Alexandre Saraiva, da PF, critica ainda a frágil atuação das Forças Armadas no policiamento das regiões de fronteira. "A doutrina que prevalece ainda é a do inimigo externo, quando, na verdade, existe um inimigo muito mais poderoso nas barbas das Forças Armadas. Temos verdadeiros heróis na PF, no Ibama, na Funai, mas só o Exército e a Marinha têm estrutura operacional para confrontar essas organizações criminosas", avalia.
Responsabilidade internacional
Ambos os especialistas ouvidos pela DW Brasil ressaltam que a fiscalização constitui um remédio imediato para problemas com causas estruturais. A geração de alternativas econômicas para os povos da floresta é um dos pontos mais enfatizados, uma vez que dificuldades econômicas empurram a população local para atividades criminosas.
Outro aspecto ressaltado é a responsabilidade dos países europeus na implementação de protocolos mais rígidos para fiscalizar a origem dos produtos comercializados a partir da região. Uma vez que os criminosos utilizam fazendas e garimpos legais para "lavar" a produção ilegal, os meios utilizados atualmente para certificar as commodities exportadas pelo Brasil são considerados insuficientes.
É o caso do certificado FSC (Forest Stewardship Council, ou Conselho de Manejo Florestal, em português), selo verde mais conhecido no mundo hoje. A empresa responsável não cobre todas as etapas da produção, especialmente as do transporte e do depósito, justamente as mais sensíveis.
"Isso só serve para o consumidor europeu dormir mais tranquilo, porque não adianta nada", afirma o delegado da PF. "É urgente que a Europa mude o regulamento 995/2010, que trata da importação de madeira, porque é extremamente permissivo para práticas ilegais."
Madeira: principal vetor do desmatamento
Embora o cultivo de soja e gado costumem ser tratados como os principais vetores do desmatamento na Amazônia, Saraiva destaca que o comércio de madeira é o principal motor de destruição da floresta.
"É a madeira que financia o resto. Depois, vem o gado? Vem. Vem a soja? Vem. Pode chegar depois até um shopping center, não importa, a floresta já vai estar no chão. Como estratégia de Estado, devemos atacar o que dá dinheiro imediato para a organização criminosa, que é justamente a madeira", afirma.

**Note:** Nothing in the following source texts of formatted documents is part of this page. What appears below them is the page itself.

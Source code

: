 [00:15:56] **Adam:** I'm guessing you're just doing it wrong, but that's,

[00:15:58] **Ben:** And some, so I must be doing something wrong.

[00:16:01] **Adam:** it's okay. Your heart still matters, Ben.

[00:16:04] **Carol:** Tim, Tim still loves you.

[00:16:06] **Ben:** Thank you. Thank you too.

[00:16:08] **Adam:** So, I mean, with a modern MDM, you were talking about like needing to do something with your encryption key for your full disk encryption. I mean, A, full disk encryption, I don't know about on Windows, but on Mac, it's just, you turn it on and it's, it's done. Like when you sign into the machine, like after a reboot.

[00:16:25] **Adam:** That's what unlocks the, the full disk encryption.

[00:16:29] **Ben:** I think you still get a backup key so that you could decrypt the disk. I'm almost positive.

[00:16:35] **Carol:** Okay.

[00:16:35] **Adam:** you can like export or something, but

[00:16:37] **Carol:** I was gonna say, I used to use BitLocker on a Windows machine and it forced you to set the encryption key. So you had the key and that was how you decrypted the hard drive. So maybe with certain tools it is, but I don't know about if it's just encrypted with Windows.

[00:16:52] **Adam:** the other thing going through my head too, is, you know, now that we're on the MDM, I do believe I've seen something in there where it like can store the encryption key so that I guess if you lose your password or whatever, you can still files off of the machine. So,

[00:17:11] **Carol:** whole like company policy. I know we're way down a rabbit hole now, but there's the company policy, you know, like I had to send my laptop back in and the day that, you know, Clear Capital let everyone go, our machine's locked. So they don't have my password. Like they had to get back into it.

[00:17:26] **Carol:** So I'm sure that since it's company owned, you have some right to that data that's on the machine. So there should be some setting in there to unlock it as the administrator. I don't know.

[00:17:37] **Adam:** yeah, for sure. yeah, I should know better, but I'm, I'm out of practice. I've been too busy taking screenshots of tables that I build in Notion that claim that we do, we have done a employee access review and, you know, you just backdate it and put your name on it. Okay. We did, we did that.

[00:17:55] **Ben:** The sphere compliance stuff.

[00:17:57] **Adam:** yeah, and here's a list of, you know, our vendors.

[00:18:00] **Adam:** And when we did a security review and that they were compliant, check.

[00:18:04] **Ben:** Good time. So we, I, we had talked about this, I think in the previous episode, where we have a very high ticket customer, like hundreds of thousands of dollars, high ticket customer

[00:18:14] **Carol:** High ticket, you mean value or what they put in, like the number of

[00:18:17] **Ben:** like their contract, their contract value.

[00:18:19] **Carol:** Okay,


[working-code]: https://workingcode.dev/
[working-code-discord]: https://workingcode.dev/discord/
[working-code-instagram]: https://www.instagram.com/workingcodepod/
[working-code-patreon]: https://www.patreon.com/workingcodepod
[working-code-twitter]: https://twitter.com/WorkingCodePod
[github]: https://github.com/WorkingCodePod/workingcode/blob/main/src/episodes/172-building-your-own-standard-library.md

Na avaliação do delegado, 99% da madeira que sai da Amazônia hoje é ilegal, dada a dificuldade de competir com a produção irregular, baseada em mão de obra análoga à escravidão e furto de energia da rede elétrica.
"Para mudar esse cenário, precisamos do apoio da comunidade internacional. Nós, como humanidade, repudiamos os CFCs [clorofluorcarbonetos] para defender a camada de ozônio. É preciso que agora nós repudiemos a madeira vinda da Amazônia, como forma de salvar a floresta", defende.